The task = Give back exactly the lines from the beginning of the listing below to the line holding "In comparison to", both ends included; the pictures stay out.
##### Data extract
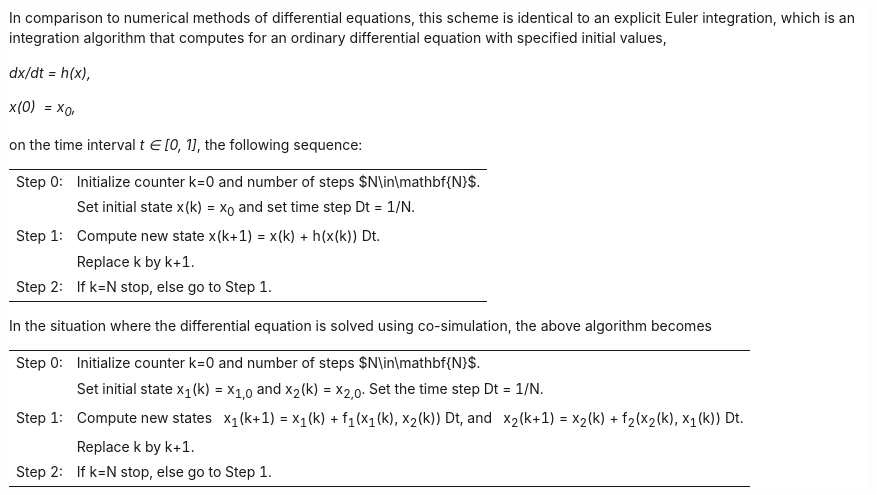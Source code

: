 In comparison to numerical methods of differential equations, this scheme is identical to an explicit Euler integration, which is an integration algorithm that computes for an ordinary differential equation with specified initial values,

*dx/dt = h(x),*

*x(0)  = x<sub>0</sub>,*

on the time interval *t* *∈ [0, 1]*, the following sequence:

<table class="table table-striped">
<tr>
<td>Step 0:</td>
<td>Initialize counter k=0 and number of steps <span>$N\in\mathbf{N}$</span>.</td>
</tr>
<tr>
<td> </td>
<td>Set initial state x(k) = x<sub>0</sub> and set time step Dt = 1/N.</td>
</tr>
<tr>
<td>Step 1:</td>
<td>Compute new state x(k+1) = x(k) + h(x(k)) Dt.</td>
</tr>
<tr>
<td> </td>
<td>Replace k by k+1.</td>
</tr>
<tr>
<td>Step 2:</td>
<td>If k=N stop, else go to Step 1.</td>
</tr>
</table>

In the situation where the differential equation is solved using co-simulation, the above algorithm becomes

<table class="table table-striped">
<tr>
<td>Step 0:</td>
<td>Initialize counter k=0 and number of steps <span>$N\in\mathbf{N}$</span>.</td>
</tr>
<tr>
<td> </td>
<td>Set initial state x<sub>1</sub>(k) = x<sub>1,0</sub> and x<sub>2</sub>(k) = x<sub>2,0</sub>. Set the time step Dt = 1/N.</td>
</tr>
<tr>
<td>Step 1:</td>
<td>Compute new states
  x<sub>1</sub>(k+1) = x<sub>1</sub>(k) + f<sub>1</sub>(x<sub>1</sub>(k), x<sub>2</sub>(k)) Dt, and
  x<sub>2</sub>(k+1) = x<sub>2</sub>(k) + f<sub>2</sub>(x<sub>2</sub>(k), x<sub>1</sub>(k)) Dt.</td>
</tr>
<tr>
<td> </td>
<td>Replace k by k+1.</td>
</tr>
<tr>
<td>Step 2:</td>
<td>If k=N stop, else go to Step 1.</td>
</tr>
</table>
##########
Solution to this task =
Source code

: In comparison to numerical methods of differential equations, this scheme is identical to an explicit Euler integration, which is an integration algorithm that computes for an ordinary differential equation with specified initial values,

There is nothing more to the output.